Papa pede que espiões italianos não difamem políticos e jornalistas

O papa Leão XIV pediu aos serviços de inteligência da Itália nesta sexta-feira (12) que evitem difamar figuras públicas e jornalistas, afirmando que o abuso de material confidencial pode minar a democracia e a confiança pública.

O apelo foi realizado em meio a um exame minucioso das agências de segurança da Itália após os recentes escândalos de vigilância envolvendo aplicativos de monitoração e a suposta invasão de telefones de repórteres e ativistas de direitos humanos.

Ao discursar em uma cerimônia que marcou o centenário do serviço de espionagem da Itália, o pontífice elogiou seu papel na proteção da segurança nacional, inclusive no Vaticano, mas enfatizou que ele deve ser guiado pela lei e pela ética.

“É necessário monitorar rigorosamente para que as informações confidenciais não sejam usadas para intimidar, manipular, chantagear ou desacreditar políticos, jornalistas ou outros atores da sociedade civil”, afirmou Leão.

Ele também disse que os espiões devem permanecer vigilantes contra “as tentações às quais um trabalho como o seu os expõe”.

Telefones de membros de ONGs hackeados

O Parlamento italiano revelou neste ano que o governo havia usado aplicativos de monitoração de fabricação israelense para hackear os telefones de várias pessoas, incluindo Luca Casarini e Giuseppe Caccia, fundadores da Mediterranea Saving Humans, uma ONG que tenta proteger os refugiados que atravessam o Mediterrâneo.

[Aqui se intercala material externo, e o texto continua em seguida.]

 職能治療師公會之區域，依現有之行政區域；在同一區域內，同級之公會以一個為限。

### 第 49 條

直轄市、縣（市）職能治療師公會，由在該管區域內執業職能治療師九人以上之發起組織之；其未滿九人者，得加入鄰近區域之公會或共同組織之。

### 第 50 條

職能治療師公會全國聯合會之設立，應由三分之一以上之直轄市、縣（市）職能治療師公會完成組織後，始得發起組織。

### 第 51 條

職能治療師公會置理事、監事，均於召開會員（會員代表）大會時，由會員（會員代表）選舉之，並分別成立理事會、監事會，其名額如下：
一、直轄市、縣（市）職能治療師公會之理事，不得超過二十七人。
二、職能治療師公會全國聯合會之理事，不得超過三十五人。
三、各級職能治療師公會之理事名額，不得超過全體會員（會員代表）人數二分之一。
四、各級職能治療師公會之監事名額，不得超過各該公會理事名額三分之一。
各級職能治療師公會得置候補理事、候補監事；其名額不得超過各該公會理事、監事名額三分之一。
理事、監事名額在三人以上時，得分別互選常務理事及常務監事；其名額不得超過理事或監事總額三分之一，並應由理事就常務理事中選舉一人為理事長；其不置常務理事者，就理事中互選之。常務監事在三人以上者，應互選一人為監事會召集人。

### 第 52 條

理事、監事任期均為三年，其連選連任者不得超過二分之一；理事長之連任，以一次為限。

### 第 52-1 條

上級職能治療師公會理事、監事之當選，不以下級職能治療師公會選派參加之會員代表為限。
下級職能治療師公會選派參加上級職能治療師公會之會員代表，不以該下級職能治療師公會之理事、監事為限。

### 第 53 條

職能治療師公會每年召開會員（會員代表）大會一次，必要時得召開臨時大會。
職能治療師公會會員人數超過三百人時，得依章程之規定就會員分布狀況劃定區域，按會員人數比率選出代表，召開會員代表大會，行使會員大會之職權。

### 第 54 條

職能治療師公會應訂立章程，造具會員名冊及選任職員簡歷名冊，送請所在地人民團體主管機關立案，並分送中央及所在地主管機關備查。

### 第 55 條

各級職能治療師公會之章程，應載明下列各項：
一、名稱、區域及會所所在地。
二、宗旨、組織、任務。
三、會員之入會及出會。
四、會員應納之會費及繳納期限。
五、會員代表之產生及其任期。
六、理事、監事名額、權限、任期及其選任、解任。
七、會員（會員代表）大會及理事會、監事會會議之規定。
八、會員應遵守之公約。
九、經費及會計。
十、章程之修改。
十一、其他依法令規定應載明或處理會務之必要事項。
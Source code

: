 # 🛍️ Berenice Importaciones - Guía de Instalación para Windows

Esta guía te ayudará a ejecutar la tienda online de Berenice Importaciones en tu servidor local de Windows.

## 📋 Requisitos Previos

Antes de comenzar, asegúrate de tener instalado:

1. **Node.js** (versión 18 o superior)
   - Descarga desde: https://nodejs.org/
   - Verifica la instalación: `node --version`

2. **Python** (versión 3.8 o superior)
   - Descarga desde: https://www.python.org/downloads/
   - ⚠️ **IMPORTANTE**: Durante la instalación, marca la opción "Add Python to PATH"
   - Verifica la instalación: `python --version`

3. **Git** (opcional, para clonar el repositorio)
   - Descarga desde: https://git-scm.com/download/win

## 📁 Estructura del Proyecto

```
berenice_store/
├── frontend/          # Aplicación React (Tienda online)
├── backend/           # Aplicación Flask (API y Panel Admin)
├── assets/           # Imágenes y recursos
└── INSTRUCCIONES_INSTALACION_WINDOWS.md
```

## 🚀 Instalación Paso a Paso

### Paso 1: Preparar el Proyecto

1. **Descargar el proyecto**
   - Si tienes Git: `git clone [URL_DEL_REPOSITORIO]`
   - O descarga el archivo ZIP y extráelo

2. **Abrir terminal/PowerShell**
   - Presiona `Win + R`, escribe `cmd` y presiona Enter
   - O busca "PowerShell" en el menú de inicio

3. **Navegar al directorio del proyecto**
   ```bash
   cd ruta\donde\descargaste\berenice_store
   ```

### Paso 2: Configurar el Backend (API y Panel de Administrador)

O antecessor de Leão, papa Francisco, endossou o trabalho da ONG e mantinha contato regular com Casarini.

O papa Leão ressaltou a necessidade de salvaguardas legais e éticas à medida que o trabalho de inteligência se torna mais complexo na era digital, pedindo vigilância contra notícias falsas e manipulação online.

“Certifique-se de que suas ações sejam sempre proporcionais ao bem comum”, disse ele, acrescentando que elas devem garantir os direitos das pessoas, incluindo a liberdade de consciência.

Ele também revelou que igrejas em vários países foram vítimas de serviços de inteligência “que agem para fins impróprios, oprimindo sua liberdade”, mas não deu detalhes.